Uribe and his people are stuck in the past, while the world is evolving towards new horizons and the ideological rivalries of left and right between the powers have become a thing of the past. Therefore, Western powers are taking steps to change the policies of the Washington consensus imposed by the governments of Ronald Reagan and Margaret Thatcher for a new consensus, whose battleground will be the green economy.

The neo-liberal economic model of the Washington consensus that has brought ruin to millions of people in the world and shot up the poverty and inequality rates in the world and further opened the gap between the developed world and the poor world seeks to bury it.

And Uribe and his party continue to talk about the dangers of a socialism that in practice does not exist, given that the world is evolving towards other political changes. Once again, the current US and British governments are pushing for a new consensus to control the world, centred on the development of a green agenda for clean energy and against fossil fuels. Uribe, his supporters, and allies continue to talk about the dangers of Cold War Stalinist and Maoist socialism. 

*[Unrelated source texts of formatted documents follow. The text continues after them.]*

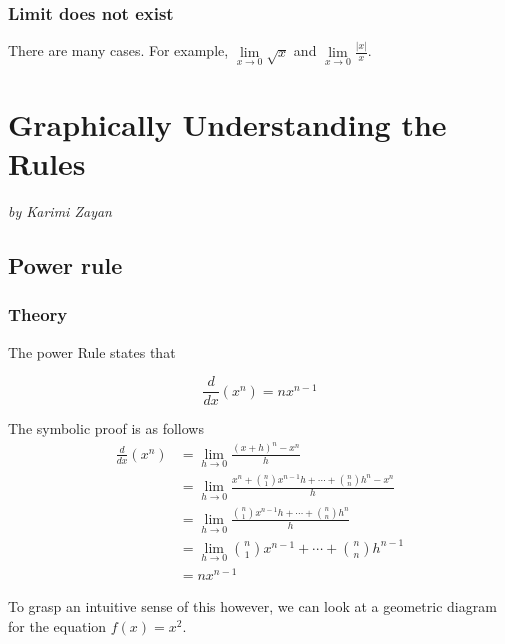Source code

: \documentclass[a4paper,12pt,oneside]{book}
\begin{document}
\subsection{Limit does not exist}
There are many cases. For example,
$\lim\limits_{x \to 0} \sqrt{x}$ and
$\lim\limits_{x \to 0} \frac{|x|}{x}$.




\newpage
\chapter{Graphically Understanding the Rules}
\vspace{-30pt}
\large \textit{by Karimi Zayan}

\section{Power rule}

\subsection{Theory}

The power Rule states that

$$\frac{d}{dx}(x^n)=nx^{n-1}$$

 \noindent The symbolic proof is as follows
$$
\begin{aligned}
\frac{d}{dx}(x^n)&=\lim_{h\to 0}\frac{(x+h)^n-x^n}{h}\\
&=\lim_{h\to 0}\frac{x^n+\binom{n}{1}x^{n-1}h+\cdots +\binom{n}{n}h^n-x^n}{h}\\
&=\lim_{h\to 0}\frac{\binom{n}{1}x^{n-1}h+\cdots +\binom{n}{n}h^n}{h}\\
&=\lim_{h\to 0}\binom{n}{1}x^{n-1}+\cdots +\binom{n}{n}h^{n-1}\\
&=nx^{n-1}
\end{aligned}
$$

 \noindent To grasp an intuitive sense of this however, we can look at a geometric diagram for the equation $f(x)=x^2$.
\end{document}
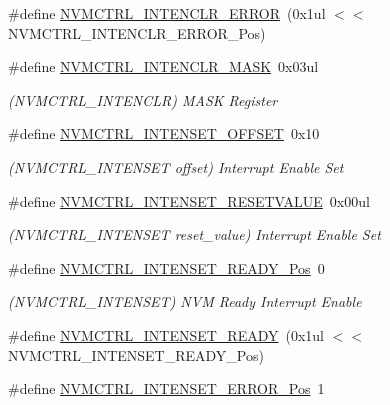 \begin{DoxyCompactItemize}
\#define \mbox{\hyperlink{group___s_a_m_d21___n_v_m_c_t_r_l_ga21e287f2b5ff9239dd9cca1068d6a5a5}{N\+V\+M\+C\+T\+R\+L\+\_\+\+I\+N\+T\+E\+N\+C\+L\+R\+\_\+\+E\+R\+R\+OR}}~(0x1ul $<$$<$ N\+V\+M\+C\+T\+R\+L\+\_\+\+I\+N\+T\+E\+N\+C\+L\+R\+\_\+\+E\+R\+R\+O\+R\+\_\+\+Pos)
\item 
\#define \mbox{\hyperlink{group___s_a_m_d21___n_v_m_c_t_r_l_ga399cac515ae8b6bfd864314732defbe9}{N\+V\+M\+C\+T\+R\+L\+\_\+\+I\+N\+T\+E\+N\+C\+L\+R\+\_\+\+M\+A\+SK}}~0x03ul
\begin{DoxyCompactList}\small\item\em (N\+V\+M\+C\+T\+R\+L\+\_\+\+I\+N\+T\+E\+N\+C\+LR) M\+A\+SK Register \end{DoxyCompactList}\item 
\#define \mbox{\hyperlink{group___s_a_m_d21___n_v_m_c_t_r_l_gacbc15881a076ca6d111540304e571a20}{N\+V\+M\+C\+T\+R\+L\+\_\+\+I\+N\+T\+E\+N\+S\+E\+T\+\_\+\+O\+F\+F\+S\+ET}}~0x10
\begin{DoxyCompactList}\small\item\em (N\+V\+M\+C\+T\+R\+L\+\_\+\+I\+N\+T\+E\+N\+S\+ET offset) Interrupt Enable Set \end{DoxyCompactList}\item 
\#define \mbox{\hyperlink{group___s_a_m_d21___n_v_m_c_t_r_l_gad48eea420ef04c6f0c75a074991ad6d6}{N\+V\+M\+C\+T\+R\+L\+\_\+\+I\+N\+T\+E\+N\+S\+E\+T\+\_\+\+R\+E\+S\+E\+T\+V\+A\+L\+UE}}~0x00ul
\begin{DoxyCompactList}\small\item\em (N\+V\+M\+C\+T\+R\+L\+\_\+\+I\+N\+T\+E\+N\+S\+ET reset\+\_\+value) Interrupt Enable Set \end{DoxyCompactList}\item 
\#define \mbox{\hyperlink{group___s_a_m_d21___n_v_m_c_t_r_l_ga4eca7adfbfcaa40c9a3904c9c141058a}{N\+V\+M\+C\+T\+R\+L\+\_\+\+I\+N\+T\+E\+N\+S\+E\+T\+\_\+\+R\+E\+A\+D\+Y\+\_\+\+Pos}}~0
\begin{DoxyCompactList}\small\item\em (N\+V\+M\+C\+T\+R\+L\+\_\+\+I\+N\+T\+E\+N\+S\+ET) N\+VM Ready Interrupt Enable \end{DoxyCompactList}\item 
\#define \mbox{\hyperlink{group___s_a_m_d21___n_v_m_c_t_r_l_gaec9faf993409c2da8bc71efd88933666}{N\+V\+M\+C\+T\+R\+L\+\_\+\+I\+N\+T\+E\+N\+S\+E\+T\+\_\+\+R\+E\+A\+DY}}~(0x1ul $<$$<$ N\+V\+M\+C\+T\+R\+L\+\_\+\+I\+N\+T\+E\+N\+S\+E\+T\+\_\+\+R\+E\+A\+D\+Y\+\_\+\+Pos)
\item 
\#define \mbox{\hyperlink{group___s_a_m_d21___n_v_m_c_t_r_l_gaac02b4043d398b4dc876e542fda447e0}{N\+V\+M\+C\+T\+R\+L\+\_\+\+I\+N\+T\+E\+N\+S\+E\+T\+\_\+\+E\+R\+R\+O\+R\+\_\+\+Pos}}~1

\end{DoxyCompactItemize}

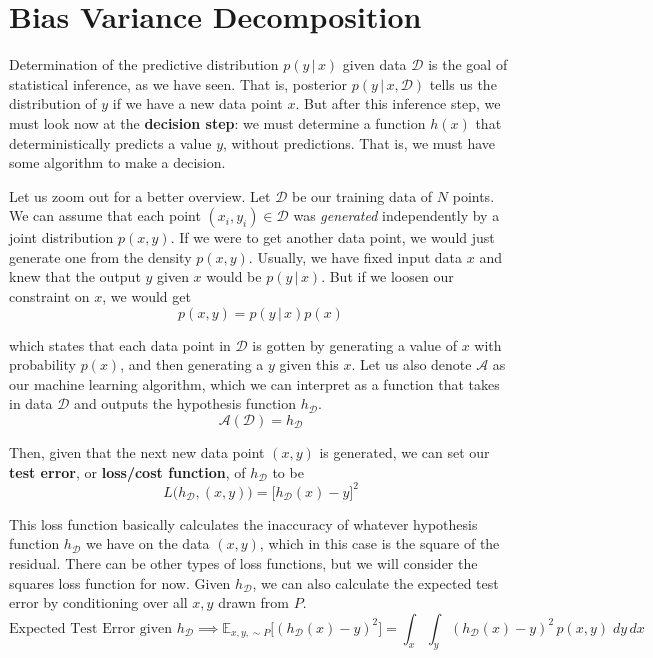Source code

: \section{Bias Variance Decomposition}

  Determination of the predictive distribution $p(y\,|\,x)$ given data $\mathcal{D}$ is the goal of statistical inference, as we have seen. That is, posterior $p(y\,|\,x, \mathcal{D})$ tells us the distribution of $y$ if we have a new data point $x$. But after this inference step, we must look now at the \textbf{decision step}: we must determine a function $h(x)$ that deterministically predicts a value $y$, without predictions. That is, we must have some algorithm to make a decision.

  Let us zoom out for a better overview. Let $\mathcal{D}$ be our training data of $N$ points. We can assume that each point $(x_i, y_i) \in \mathcal{D}$ was \textit{generated} independently by a joint distribution $p(x, y)$. If we were to get another data point, we would just generate one from the density $p(x, y)$. Usually, we have fixed input data $x$ and knew that the output $y$ given $x$ would be $p(y\,|\,x)$. But if we loosen our constraint on $x$, we would get
  \begin{equation}
    p(x, y) = p(y\,|\,x) p(x)
  \end{equation}

  which states that each data point in $\mathcal{D}$ is gotten by generating a value of $x$ with probability $p(x)$, and then generating a $y$ given this $x$. Let us also denote $\mathcal{A}$ as our machine learning algorithm, which we can interpret as a function that takes in data $\mathcal{D}$ and outputs the hypothesis function $h_\mathcal{D}$.
  \begin{equation}
    \mathcal{A} (\mathcal{D}) = h_\mathcal{D}
  \end{equation}

  Then, given that the next new data point $(x, y)$ is generated, we can set our \textbf{test error}, or \textbf{loss/cost function}, of $h_\mathcal{D}$ to be
  \begin{equation}
    L\big(h_\mathcal{D}, (x, y) \big) = \big[ h_\mathcal{D} (x) - y \big]^2
  \end{equation}

  This loss function basically calculates the inaccuracy of whatever hypothesis function $h_\mathcal{D}$ we have on the data $(x, y)$, which in this case is the square of the residual. There can be other types of loss functions, but we will consider the squares loss function for now. Given $h_\mathcal{D}$, we can also calculate the expected test error by conditioning over all $x, y$ drawn from $P$.
  \begin{equation}
    \text{Expected Test Error given } h_\mathcal{D} \implies \mathbb{E}_{x, y, \sim P} \big[ (h_\mathcal{D} (x) - y)^2 \big] = \int_x \int_y (h_\mathcal{D} (x) - y)^2 \, p(x, y)\; dy \, dx
  \end{equation}

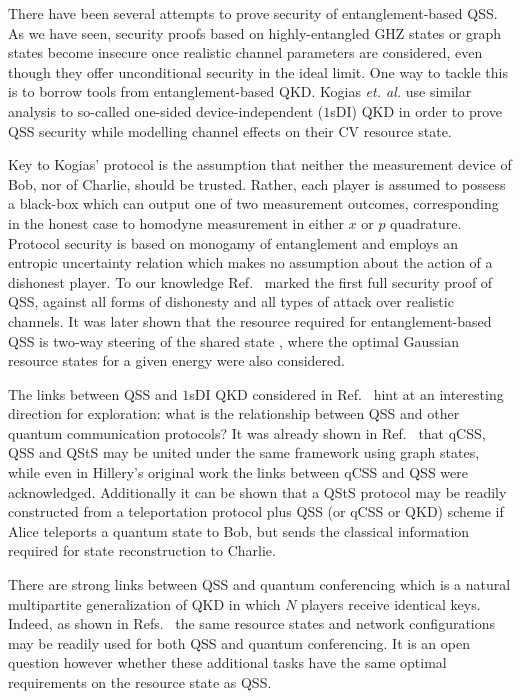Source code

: There have been several attempts to prove security of entanglement-based QSS. As we have seen, security proofs based on highly-entangled GHZ states or graph states become insecure once realistic channel parameters are considered, even though they offer unconditional security in the ideal limit. One way to tackle this is to borrow tools from entanglement-based QKD. Kogias \emph{et. al.} \cite{Kogias2017} use similar analysis to so-called one-sided device-independent ($1$sDI) QKD \cite{Walk2016a, Armstrong2015} in order to prove QSS security while modelling channel effects on their CV resource state.

Key to Kogias' protocol is the assumption that neither the measurement device of Bob, nor of Charlie, should be trusted. Rather, each player is assumed to possess a black-box which can output one of two measurement outcomes, corresponding in the honest case to homodyne measurement in either $x$ or $p$ quadrature. Protocol security is based on monogamy of entanglement and employs an entropic uncertainty relation which makes no assumption about the action of a dishonest player. To our knowledge Ref.~\cite{Kogias2017} marked the first full security proof of QSS, against all forms of dishonesty and all types of attack over realistic channels. It was later shown that the resource required for entanglement-based QSS is two-way steering of the shared state \cite{Xiang2017}, where the optimal Gaussian resource states for a given energy were also considered. 

The links between QSS and $1$sDI QKD considered in Ref.~\cite{Kogias2017} hint at an interesting direction for exploration: what is the relationship between QSS and other quantum communication protocols? It was already shown in Ref.~\cite{Markham2008} that qCSS, QSS and QStS may be united under the same framework using graph states, while even in Hillery's original work \cite{Hillery1999} the links between qCSS and QSS were acknowledged. Additionally it can be shown \cite{Hillery1999} that a QStS protocol may be readily constructed from a teleportation protocol plus QSS (or qCSS or QKD) scheme if Alice teleports a quantum state to Bob, but sends the classical information required for state reconstruction to Charlie.

There are strong links between QSS and quantum conferencing \cite{Wu2016, Ottaviani2017b} which is a natural multipartite generalization of QKD in which $N$ players receive identical keys. Indeed, as shown in Refs.~\cite{Wu2016, Ottaviani2017b} the same resource states and network configurations may be readily used for both QSS and quantum conferencing. It is an open question however whether these additional tasks have the same optimal requirements \cite{Kogias2017, Xiang2017} on the resource state as QSS. %


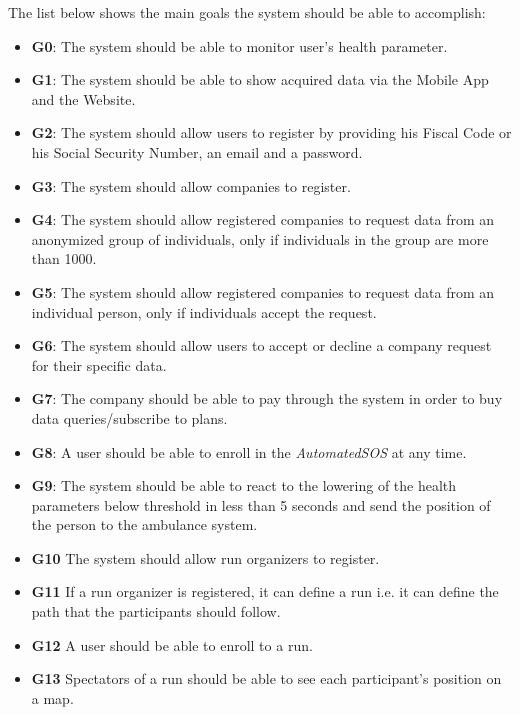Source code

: The list below shows the main goals the system should be able to accomplish:

\begin{itemize}
    \item \textbf{G0}: The system should be able to monitor user's health parameter.
    \item \textbf{G1}: The system should be able to show acquired data via the Mobile App and the Website.
    \item \textbf{G2}: The system should allow users to register by providing his Fiscal Code or his Social Security Number, an email and a password.
    \item \textbf{G3}: The system should allow companies to register.
    \item \textbf{G4}: The system should allow registered companies to request data from an anonymized group of individuals, only if individuals in the group are more than 1000.
    \item \textbf{G5}: The system should allow registered companies to request data from an individual person, only if individuals accept the request.
    \item \textbf{G6}: The system should allow users to accept or decline a company request for their specific data.
    \item \textbf{G7}: The company should be able to pay through the system in order to buy data queries/subscribe to plans.

    \item \textbf{G8}: A user should be able to enroll in the \textit{AutomatedSOS} at any time.
    \item \textbf{G9}: The system should be able to react to the lowering of the health parameters below threshold in less than 5 seconds and send the position of the person to the ambulance system. 
    
    \item \textbf{G10} The system should allow run organizers to register.
    \item \textbf{G11} If a run organizer is registered, it can define a run i.e. it can define the path that the participants should follow.
    \item \textbf{G12} A user should be able to enroll to a run.
    \item \textbf{G13} Spectators of a run should be able to see each participant's position on a map.
\end{itemize}





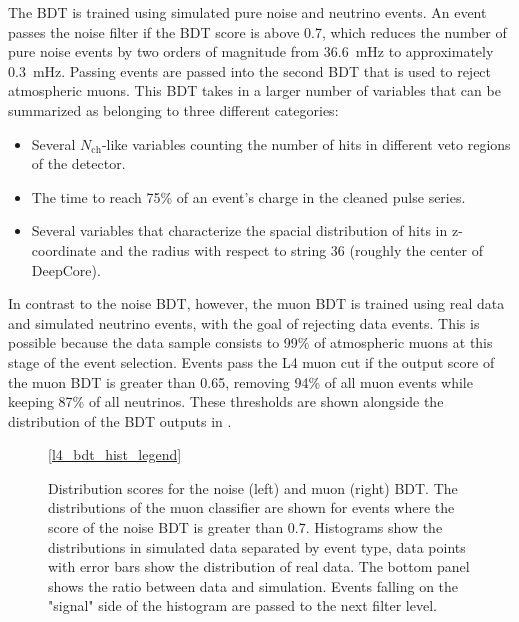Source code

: The BDT is trained using simulated pure noise and neutrino events.
An event passes the noise filter if the BDT score is above 0.7, which reduces the number of pure noise events by two orders of magnitude from 36.6~mHz to approximately 0.3~mHz.
Passing events are passed into the second BDT that is used to reject atmospheric muons.
This BDT takes in a larger number of variables that can be summarized as belonging to three different categories:
\begin{itemize}
    \item Several $N_\mathrm{ch}$-like variables counting the number of hits in different veto regions of the detector.
    \item The time to reach 75\% of an event's charge in the cleaned pulse series.
    \item Several variables that characterize the spacial distribution of hits in z-coordinate and the radius with respect to string 36 (roughly the center of DeepCore).
\end{itemize}
In contrast to the noise BDT, however, the muon BDT is trained using real data and simulated neutrino events, with the goal of rejecting data events.
This is possible because the data sample consists to 99\% of atmospheric muons at this stage of the event selection.
Events pass the L4 muon cut if the output score of the muon BDT is greater than 0.65, removing 94\% of all muon events while keeping 87\% of all neutrinos.
These thresholds are shown alongside the distribution of the BDT outputs in .
\begin{figure}
    \centering
    \ref{l4_bdt_hist_legend}\hfill
    
    

    \caption{Distribution scores for the noise (left) and muon (right) BDT. The distributions of the muon classifier are shown for events where the score of the noise BDT is greater than 0.7. Histograms show the distributions in simulated data separated by event type, data points with error bars show the distribution of real data. The bottom panel shows the ratio between data and simulation. Events falling on the "signal" side of the histogram are passed to the next filter level.}
    \label{fig:l4-bdt-output}
\end{figure}

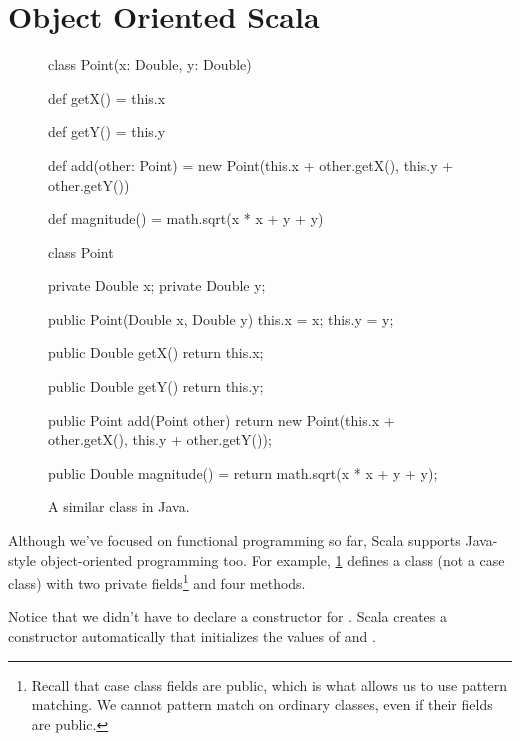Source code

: \documentclass[9pt]{extbook}
\begin{document}
\section{Object Oriented Scala}

\begin{figure}
\begin{minipage}{0.45\textwidth}
\begin{scalacode}
class Point(x: Double, y: Double) {

  def getX() = this.x

  def getY() = this.y

  def add(other: Point) = {
    new Point(this.x + other.getX(),
              this.y + other.getY())
  }

  def magnitude() = math.sqrt(x * x + y + y)
}
\end{scalacode}
\caption{A class for points.}\label{pointclass}
\end{minipage}
\quad\vrule\quad
\begin{minipage}{0.45\textwidth}
\begin{javacode}
class Point {
  private Double x;
  private Double y;

  public Point(Double x, Double y) {
    this.x = x;
    this.y = y;
  }

  public Double getX() {
    return this.x;
  }

  public Double getY() {
    return this.y;
  }

  public Point add(Point other) {
    return new Point(this.x + other.getX(),
                     this.y + other.getY());
  }

  public Double magnitude() = {
    return math.sqrt(x * x + y + y);
  }
}
\end{javacode}
\caption{A similar class in Java.}
\end{minipage}
\end{figure}

Although we've focused on functional programming so far, Scala supports
Java-style object-oriented programming too. For example, \cref{pointclass}
defines a  class (not a case class) with two private
fields\footnote{Recall that case class fields are public, which
is what allows us to use pattern matching. We cannot pattern match on ordinary classes,
even if their fields are public.} and four methods.

Notice that we didn't have to declare a constructor for .
Scala creates a constructor automatically that initializes the values of
 and .
\end{document}
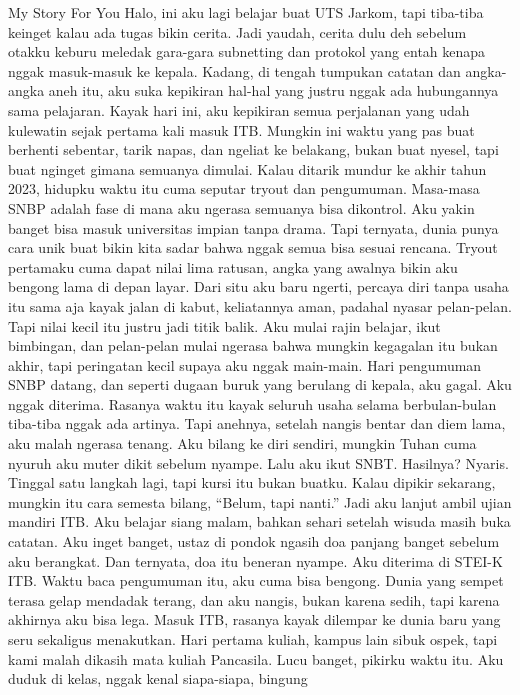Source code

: \documentclass[
  letterpaper,
  DIV=11,
  numbers=noendperiod]{scrreprt}
\begin{document}
My Story For You Halo, ini aku lagi belajar buat UTS Jarkom, tapi
tiba-tiba keinget kalau ada tugas bikin cerita. Jadi yaudah, cerita dulu
deh sebelum otakku keburu meledak gara-gara subnetting dan protokol yang
entah kenapa nggak masuk-masuk ke kepala. Kadang, di tengah tumpukan
catatan dan angka-angka aneh itu, aku suka kepikiran hal-hal yang justru
nggak ada hubungannya sama pelajaran. Kayak hari ini, aku kepikiran
semua perjalanan yang udah kulewatin sejak pertama kali masuk ITB.
Mungkin ini waktu yang pas buat berhenti sebentar, tarik napas, dan
ngeliat ke belakang, bukan buat nyesel, tapi buat nginget gimana
semuanya dimulai. Kalau ditarik mundur ke akhir tahun 2023, hidupku
waktu itu cuma seputar tryout dan pengumuman. Masa-masa SNBP adalah fase
di mana aku ngerasa semuanya bisa dikontrol. Aku yakin banget bisa masuk
universitas impian tanpa drama. Tapi ternyata, dunia punya cara unik
buat bikin kita sadar bahwa nggak semua bisa sesuai rencana. Tryout
pertamaku cuma dapat nilai lima ratusan, angka yang awalnya bikin aku
bengong lama di depan layar. Dari situ aku baru ngerti, percaya diri
tanpa usaha itu sama aja kayak jalan di kabut, keliatannya aman, padahal
nyasar pelan-pelan. Tapi nilai kecil itu justru jadi titik balik. Aku
mulai rajin belajar, ikut bimbingan, dan pelan-pelan mulai ngerasa bahwa
mungkin kegagalan itu bukan akhir, tapi peringatan kecil supaya aku
nggak main-main. Hari pengumuman SNBP datang, dan seperti dugaan buruk
yang berulang di kepala, aku gagal. Aku nggak diterima. Rasanya waktu
itu kayak seluruh usaha selama berbulan-bulan tiba-tiba nggak ada
artinya. Tapi anehnya, setelah nangis bentar dan diem lama, aku malah
ngerasa tenang. Aku bilang ke diri sendiri, mungkin Tuhan cuma nyuruh
aku muter dikit sebelum nyampe. Lalu aku ikut SNBT. Hasilnya? Nyaris.
Tinggal satu langkah lagi, tapi kursi itu bukan buatku. Kalau dipikir
sekarang, mungkin itu cara semesta bilang, ``Belum, tapi nanti.'' Jadi
aku lanjut ambil ujian mandiri ITB. Aku belajar siang malam, bahkan
sehari setelah wisuda masih buka catatan. Aku inget banget, ustaz di
pondok ngasih doa panjang banget sebelum aku berangkat. Dan ternyata,
doa itu beneran nyampe. Aku diterima di STEI-K ITB. Waktu baca
pengumuman itu, aku cuma bisa bengong. Dunia yang sempet terasa gelap
mendadak terang, dan aku nangis, bukan karena sedih, tapi karena
akhirnya aku bisa lega. Masuk ITB, rasanya kayak dilempar ke dunia baru
yang seru sekaligus menakutkan. Hari pertama kuliah, kampus lain sibuk
ospek, tapi kami malah dikasih mata kuliah Pancasila. Lucu banget,
pikirku waktu itu. Aku duduk di kelas, nggak kenal siapa-siapa, bingung
\end{document}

When the green economy is the new religion of Western power, a hypocritical way of shaking off its imperial declines and seeking to stop the swing of the pendulum of global power from West to East with the re-emergence of former empires such as China, Russia, India, Iran and Turkey in control of global power. The first two powers: China and Russia are decades ahead of them in advances in the control of new technologies and whoever controls the new technologies will hold the key to world control. That is why, at the last G7 summit, they set up a panel of experts to draw up the new Cornwall Consensus, which replaces the old Washington Consensus. 

This will guide the new world order for the Western powers, and they have called it the fourth industrial revolution of the green economy, based on seven priorities in the development policies they will apply in the coming decades. Its central focus is on fossil fuel substitution, climate change and clean energy. The Cornwall consensus encapsulates the strategic and geopolitical interests of the declining Western powers to confront the rise of the growing powers of China, India, and Russia.